In your copy, each record should read exactly as it does below, and no pictures should be present.

[Stored data entries]
::::::::::

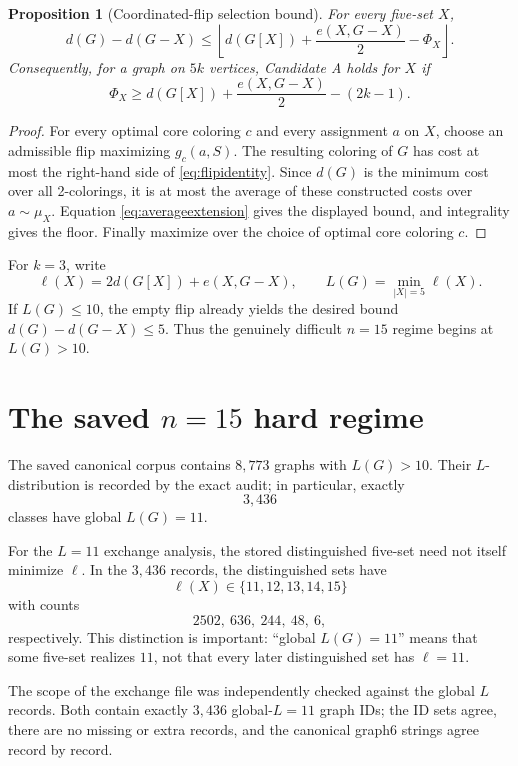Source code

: \documentclass[11pt]{article}
\newtheorem{proposition}{Proposition}
\newcommand{\dd}{d}
\begin{document}
\begin{proposition}[Coordinated-flip selection bound]
For every five-set $X$,
\begin{equation}
\dd(G)-\dd(G-X)
\le
\left\lfloor
\dd(G[X])+\frac{e(X,G-X)}2-\Phi_X
\right\rfloor.
\label{eq:selection}
\end{equation}
Consequently, for a graph on $5k$ vertices, Candidate A holds for $X$ if
\[
\Phi_X\ge
\dd(G[X])+\frac{e(X,G-X)}2-(2k-1).
\]
\end{proposition}

\begin{proof}
For every optimal core coloring $c$ and every assignment $a$ on $X$,
choose an admissible flip maximizing $g_c(a,S)$.  The resulting coloring
of $G$ has cost at most the right-hand side of
\eqref{eq:flipidentity}.  Since $\dd(G)$ is the minimum cost over all
2-colorings, it is at most the average of these constructed costs over
$a\sim\mu_X$.  Equation \eqref{eq:averageextension} gives the displayed
bound, and integrality gives the floor.  Finally maximize over the choice
of optimal core coloring $c$.
\end{proof}

For $k=3$, write
\[
\ell(X)=2\dd(G[X])+e(X,G-X),
\qquad
L(G)=\min_{|X|=5}\ell(X).
\]
If $L(G)\le10$, the empty flip already yields the desired bound
$\dd(G)-\dd(G-X)\le5$.  Thus the genuinely difficult $n=15$ regime begins
at $L(G)>10$.

\section{The saved $n=15$ hard regime}
\label{sec:hard}

The saved canonical corpus contains $8{,}773$ graphs with $L(G)>10$.
Their $L$-distribution is recorded by the exact audit; in particular,
exactly
\[
3{,}436
\]
classes have global $L(G)=11$.

For the $L=11$ exchange analysis, the stored distinguished five-set need
not itself minimize $\ell$.  In the $3{,}436$ records, the distinguished
sets have
\[
\ell(X)\in\{11,12,13,14,15\}
\]
with counts
\[
2502,\ 636,\ 244,\ 48,\ 6,
\]
respectively.  This distinction is important: ``global $L(G)=11$'' means
that some five-set realizes $11$, not that every later distinguished set
has $\ell=11$.

The scope of the exchange file was independently checked against the
global $L$ records.  Both contain exactly $3{,}436$ global-$L=11$ graph
IDs; the ID sets agree, there are no missing or extra records, and the
canonical graph6 strings agree record by record.
\end{document}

::::::::::

- [Result of the task]:
Source code

: \documentclass[11pt]{article}
\newtheorem{proposition}{Proposition}
\newcommand{\dd}{d}
\begin{document}
\begin{proposition}[Coordinated-flip selection bound]
For every five-set $X$,
\begin{equation}
\dd(G)-\dd(G-X)
\le
\left\lfloor
\dd(G[X])+\frac{e(X,G-X)}2-\Phi_X
\right\rfloor.
\label{eq:selection}
\end{equation}
Consequently, for a graph on $5k$ vertices, Candidate A holds for $X$ if
\[
\Phi_X\ge
\dd(G[X])+\frac{e(X,G-X)}2-(2k-1).
\]
\end{proposition}

\begin{proof}
For every optimal core coloring $c$ and every assignment $a$ on $X$,
choose an admissible flip maximizing $g_c(a,S)$.  The resulting coloring
of $G$ has cost at most the right-hand side of
\eqref{eq:flipidentity}.  Since $\dd(G)$ is the minimum cost over all
2-colorings, it is at most the average of these constructed costs over
$a\sim\mu_X$.  Equation \eqref{eq:averageextension} gives the displayed
bound, and integrality gives the floor.  Finally maximize over the choice
of optimal core coloring $c$.
\end{proof}

For $k=3$, write
\[
\ell(X)=2\dd(G[X])+e(X,G-X),
\qquad
L(G)=\min_{|X|=5}\ell(X).
\]
If $L(G)\le10$, the empty flip already yields the desired bound
$\dd(G)-\dd(G-X)\le5$.  Thus the genuinely difficult $n=15$ regime begins
at $L(G)>10$.

\section{The saved $n=15$ hard regime}
\label{sec:hard}

The saved canonical corpus contains $8{,}773$ graphs with $L(G)>10$.
Their $L$-distribution is recorded by the exact audit; in particular,
exactly
\[
3{,}436
\]
classes have global $L(G)=11$.

For the $L=11$ exchange analysis, the stored distinguished five-set need
not itself minimize $\ell$.  In the $3{,}436$ records, the distinguished
sets have
\[
\ell(X)\in\{11,12,13,14,15\}
\]
with counts
\[
2502,\ 636,\ 244,\ 48,\ 6,
\]
respectively.  This distinction is important: ``global $L(G)=11$'' means
that some five-set realizes $11$, not that every later distinguished set
has $\ell=11$.

The scope of the exchange file was independently checked against the
global $L$ records.  Both contain exactly $3{,}436$ global-$L=11$ graph
IDs; the ID sets agree, there are no missing or extra records, and the
canonical graph6 strings agree record by record.
\end{document}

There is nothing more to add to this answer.